How to prevent clothes moths
1. Monitor your clothing
Remove all items of clothing from drawers and closets and inspect them carefully at least once a year. And, of course, keep all your garments clean.
2. Vacuum regularly and thoroughly
Thoroughly vacuum inside and outside wardrobes and in the crevices of shelves and drawers using an edge tool for reaching corners. Also regularly vacuum pet bedding, cracks and crevices in floors, inside and behind heaters, air ducts and vents. After you vacuum, be sure to empty the bag outside as it may contain moth eggs or larvae.
3. Consider traps
Pheromone traps attract and trap adult male webbing clothes moths (though not casemaking moths). Traps won’t control a population as it takes only one male moth to mate with all the females, but they can be a good alert system.
4. Battle humidity
The greater the humidity level in your home, the more insects can survive in it, so consider running a dehumidifier where clothes or linens are stored.
5. Store clean garments in airtight containers
Thoroughly clean your garments before putting them away in airtight containers for the season. Plastic bags should seal properly and storage containers should have tight-fitting lids.

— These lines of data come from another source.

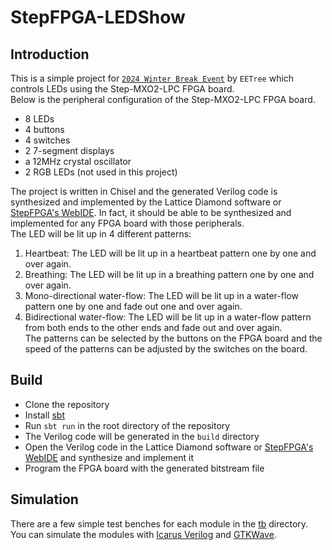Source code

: # StepFPGA-LEDShow

## Introduction

This is a simple project for [`2024 Winter Break Event`](https://www.eetree.cn/activity/15) by `EETree` which 
controls LEDs using the Step-MXO2-LPC FPGA board.  
Below is the peripheral configuration of the Step-MXO2-LPC FPGA board.

* 8 LEDs
* 4 buttons
* 4 switches
* 2 7-segment displays
* a 12MHz crystal oscillator
* 2 RGB LEDs (not used in this project)

The project is written in Chisel and the generated Verilog code is synthesized and implemented by the Lattice Diamond
software or [StepFPGA's WebIDE](https://www.stepfpga.com/project). In fact, it should be able to be synthesized and
implemented for any FPGA board with those peripherals.  
The LED will be lit up in 4 different patterns:

1. Heartbeat: The LED will be lit up in a heartbeat pattern one by one and over again.
2. Breathing: The LED will be lit up in a breathing pattern one by one and over again.
3. Mono-directional water-flow: The LED will be lit up in a water-flow pattern one by one and fade out one and over
   again.
4. Bidirectional water-flow: The LED will be lit up in a water-flow pattern from both ends to the other ends and fade
   out and over again.  
   The patterns can be selected by the buttons on the FPGA board and the speed of the patterns can be adjusted by the
   switches on the board.

## Build

* Clone the repository
* Install [sbt](https://www.scala-sbt.org/download.html)
* Run `sbt run` in the root directory of the repository
* The Verilog code will be generated in the `build` directory
* Open the Verilog code in the Lattice Diamond software or [StepFPGA's WebIDE](https://www.stepfpga.com/project) and
  synthesize and implement it
* Program the FPGA board with the generated bitstream file

## Simulation

There are a few simple test benches for each module in the [tb](simulating/tb) directory. You can simulate the modules
with [Icarus Verilog](https://github.com/steveicarus/iverilog) and [GTKWave](https://github.com/gtkwave/gtkwave).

6. Consider using mothballs
Mothballs contain paradichlorobenzene (PBD) and napthalene crystals that let off toxic vapours. However, for protecting items of high value, mothballs may be a good idea providing they’re used in airtight containers and you wash the items they’re stored with before using them.
7. Don’t rely on cedar or lavender
While cedar oil can kill young larvae, it may not be effective with older ones, and although herbal oils (such as lavender) are touted as repellents, little is known about their effectiveness.
When to call a pest control company
The decision about whether and when to call in a pest management company will likely depend on your circumstances, but professionals are more experienced in treating infestations in larger rugs and carpets as well as sofas and other furniture.